YOUR ASSIGNMENT: Extract, exactly as written, each line from the start of the records below to the line containing "所有的核心逻辑 **了如指掌** 的书籍。", both ends included; drop the pictures.

AVAILABLE DATA:

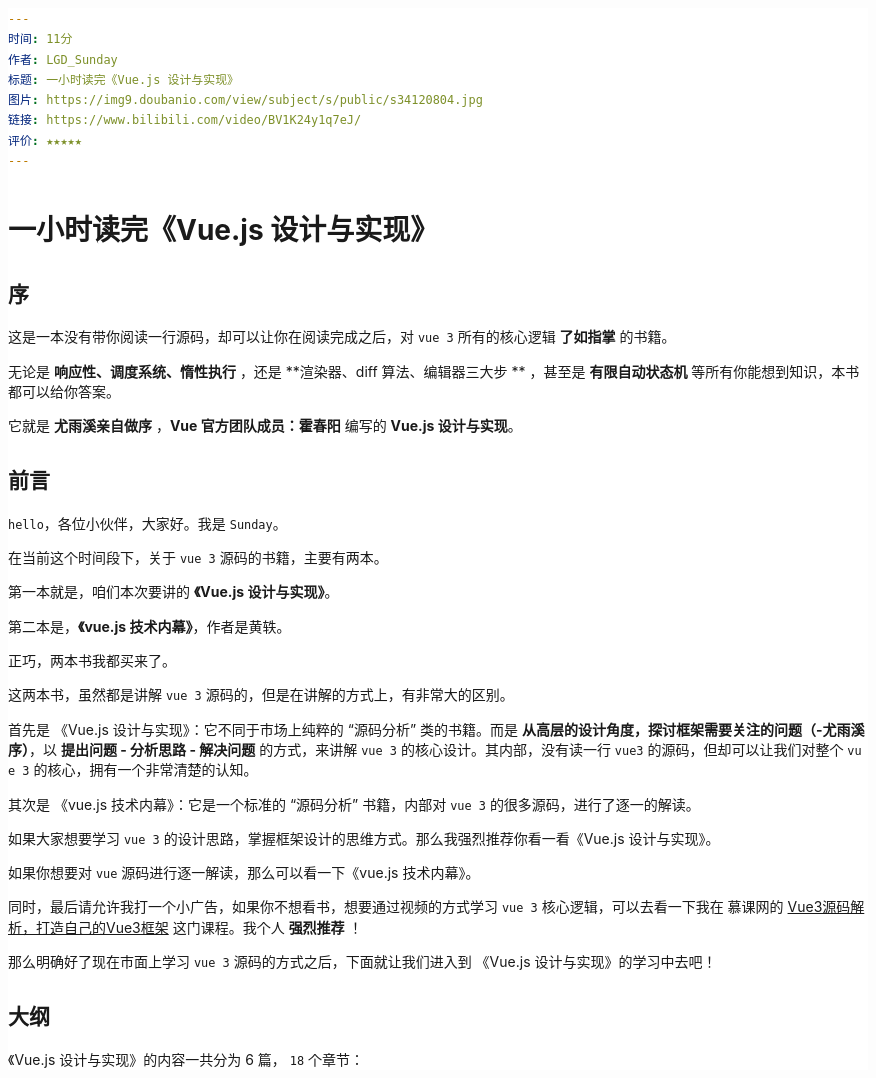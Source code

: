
 ```yaml
---
时间: 11分
作者: LGD_Sunday
标题: 一小时读完《Vue.js 设计与实现》
图片: https://img9.doubanio.com/view/subject/s/public/s34120804.jpg
链接: https://www.bilibili.com/video/BV1K24y1q7eJ/
评价: ★★★★★
---
```


# 一小时读完《Vue.js 设计与实现》



## 序

这是一本没有带你阅读一行源码，却可以让你在阅读完成之后，对 `vue 3` 所有的核心逻辑 **了如指掌** 的书籍。

无论是 **响应性、调度系统、惰性执行** ，还是 **渲染器、diff 算法、编辑器三大步 **  ，甚至是 **有限自动状态机** 等所有你能想到知识，本书都可以给你答案。

它就是  **尤雨溪亲自做序** ，**Vue 官方团队成员：霍春阳** 编写的  **Vue.js 设计与实现**。



## 前言

`hello`，各位小伙伴，大家好。我是 `Sunday`。

在当前这个时间段下，关于 `vue 3` 源码的书籍，主要有两本。

第一本就是，咱们本次要讲的  **《Vue.js 设计与实现》**。

第二本是，**《vue.js 技术内幕》**，作者是黄轶。

正巧，两本书我都买来了。

这两本书，虽然都是讲解 `vue 3` 源码的，但是在讲解的方式上，有非常大的区别。

首先是 《Vue.js 设计与实现》：它不同于市场上纯粹的 “源码分析” 类的书籍。而是 **从高层的设计角度，探讨框架需要关注的问题（-尤雨溪序）**，以 **提出问题 - 分析思路 - 解决问题** 的方式，来讲解 `vue 3` 的核心设计。其内部，没有读一行 `vue3` 的源码，但却可以让我们对整个 `vue 3` 的核心，拥有一个非常清楚的认知。

其次是 《vue.js 技术内幕》：它是一个标准的 “源码分析” 书籍，内部对 `vue 3` 的很多源码，进行了逐一的解读。

如果大家想要学习 `vue 3` 的设计思路，掌握框架设计的思维方式。那么我强烈推荐你看一看《Vue.js 设计与实现》。

如果你想要对 `vue` 源码进行逐一解读，那么可以看一下《vue.js 技术内幕》。

同时，最后请允许我打一个小广告，如果你不想看书，想要通过视频的方式学习 `vue 3` 核心逻辑，可以去看一下我在 慕课网的 [Vue3源码解析，打造自己的Vue3框架](https://coding.imooc.com/class/608.html) 这门课程。我个人 **强烈推荐** ！

那么明确好了现在市面上学习 `vue 3` 源码的方式之后，下面就让我们进入到 《Vue.js 设计与实现》的学习中去吧！



## 大纲

《Vue.js 设计与实现》的内容一共分为 6 篇， `18` 个章节：
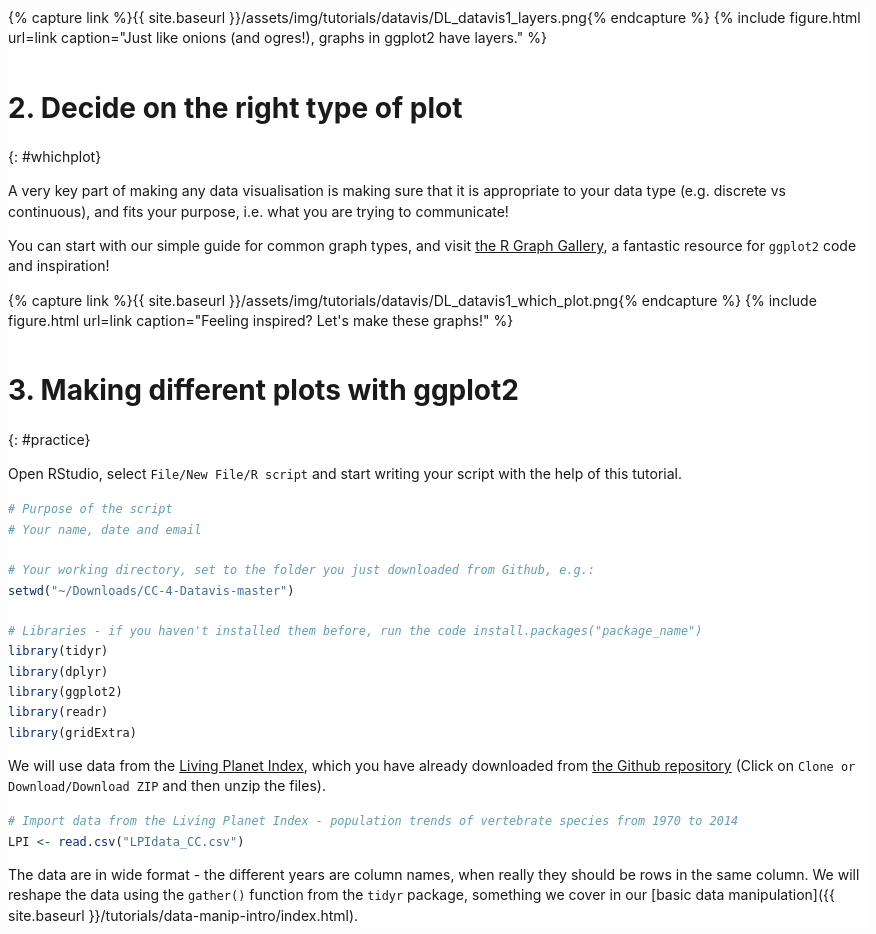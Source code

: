 {% capture link %}{{ site.baseurl }}/assets/img/tutorials/datavis/DL_datavis1_layers.png{% endcapture %}
{% include figure.html url=link caption="Just like onions (and ogres!), graphs in ggplot2 have layers." %}

# 2. Decide on the right type of plot
{: #whichplot}

A very key part of making any data visualisation is making sure that it is appropriate to your data type (e.g. discrete vs continuous), and fits your purpose, i.e. what you are trying to communicate! 

You can start with our simple guide for common graph types, and visit [the R Graph Gallery](https://www.r-graph-gallery.com/), a fantastic resource for `ggplot2` code and inspiration!

{% capture link %}{{ site.baseurl }}/assets/img/tutorials/datavis/DL_datavis1_which_plot.png{% endcapture %}
{% include figure.html url=link caption="Feeling inspired? Let's make these graphs!" %}

# 3. Making different plots with ggplot2
{: #practice}

Open RStudio, select `File/New File/R script` and start writing your script with the help of this tutorial.

```r
# Purpose of the script
# Your name, date and email

# Your working directory, set to the folder you just downloaded from Github, e.g.:
setwd("~/Downloads/CC-4-Datavis-master")

# Libraries - if you haven't installed them before, run the code install.packages("package_name")
library(tidyr)
library(dplyr)
library(ggplot2)
library(readr)
library(gridExtra)
```

We will use data from the [Living Planet Index](http://www.livingplanetindex.org/home/index), which you have already downloaded from [the Github repository](https://github.com/ourcodingclub/CC-4-Datavis) (Click on `Clone or Download/Download ZIP` and then unzip the files). 

```r
# Import data from the Living Planet Index - population trends of vertebrate species from 1970 to 2014
LPI <- read.csv("LPIdata_CC.csv")
```

The data are in wide format - the different years are column names, when really they should be rows in the same column. We will reshape the data using the `gather()` function from the `tidyr` package, something we cover in our [basic data manipulation]({{ site.baseurl }}/tutorials/data-manip-intro/index.html).
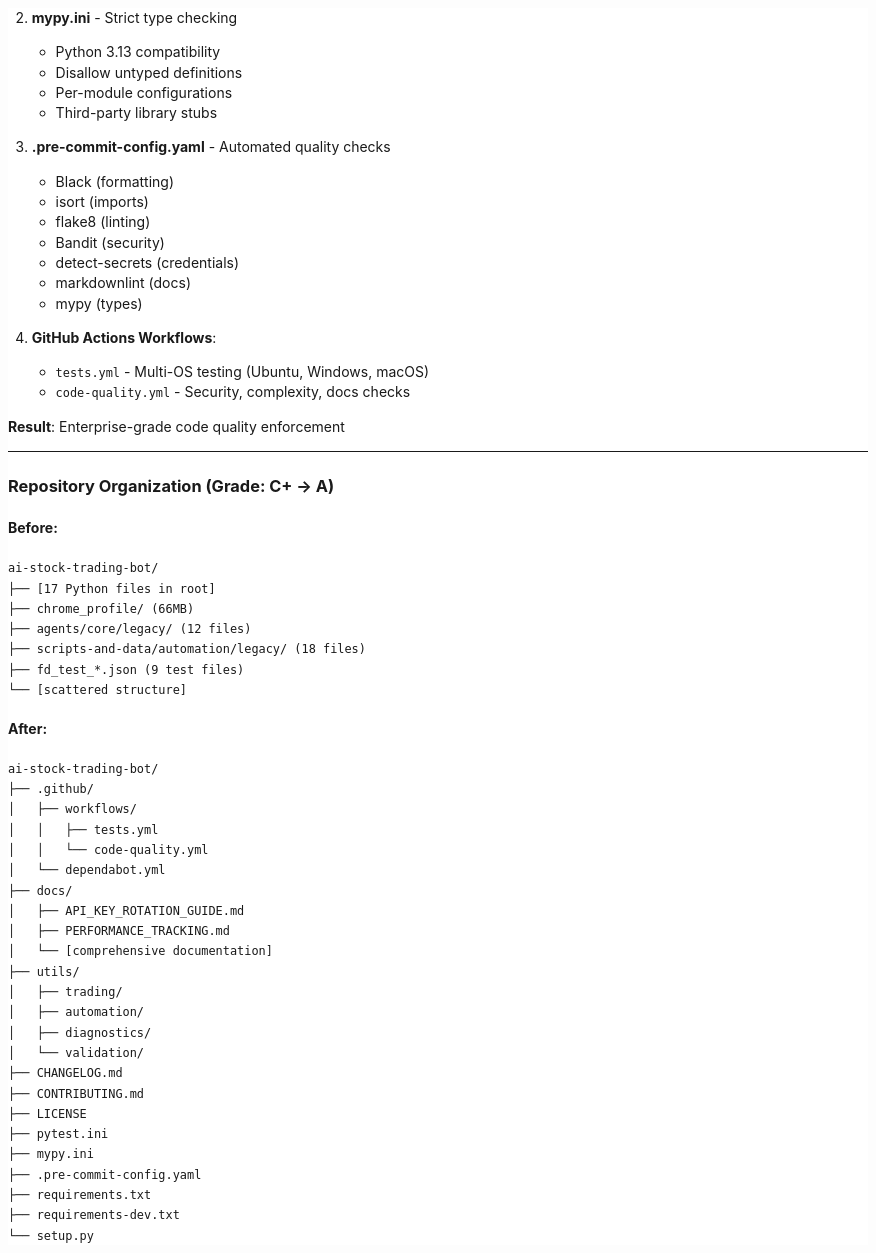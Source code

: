 2. **mypy.ini** - Strict type checking
   - Python 3.13 compatibility
   - Disallow untyped definitions
   - Per-module configurations
   - Third-party library stubs

3. **.pre-commit-config.yaml** - Automated quality checks
   - Black (formatting)
   - isort (imports)
   - flake8 (linting)
   - Bandit (security)
   - detect-secrets (credentials)
   - markdownlint (docs)
   - mypy (types)

4. **GitHub Actions Workflows**:
   - `tests.yml` - Multi-OS testing (Ubuntu, Windows, macOS)
   - `code-quality.yml` - Security, complexity, docs checks

**Result**: Enterprise-grade code quality enforcement

---

### Repository Organization (Grade: C+ → A)

#### Before:
```
ai-stock-trading-bot/
├── [17 Python files in root]
├── chrome_profile/ (66MB)
├── agents/core/legacy/ (12 files)
├── scripts-and-data/automation/legacy/ (18 files)
├── fd_test_*.json (9 test files)
└── [scattered structure]
```

#### After:
```
ai-stock-trading-bot/
├── .github/
│   ├── workflows/
│   │   ├── tests.yml
│   │   └── code-quality.yml
│   └── dependabot.yml
├── docs/
│   ├── API_KEY_ROTATION_GUIDE.md
│   ├── PERFORMANCE_TRACKING.md
│   └── [comprehensive documentation]
├── utils/
│   ├── trading/
│   ├── automation/
│   ├── diagnostics/
│   └── validation/
├── CHANGELOG.md
├── CONTRIBUTING.md
├── LICENSE
├── pytest.ini
├── mypy.ini
├── .pre-commit-config.yaml
├── requirements.txt
├── requirements-dev.txt
└── setup.py
```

TASK OUTPUT:
Source code

:
 ```yaml
---
时间: 11分
作者: LGD_Sunday
标题: 一小时读完《Vue.js 设计与实现》
图片: https://img9.doubanio.com/view/subject/s/public/s34120804.jpg
链接: https://www.bilibili.com/video/BV1K24y1q7eJ/
评价: ★★★★★
---
```


# 一小时读完《Vue.js 设计与实现》



## 序

这是一本没有带你阅读一行源码，却可以让你在阅读完成之后，对 `vue 3` 所有的核心逻辑 **了如指掌** 的书籍。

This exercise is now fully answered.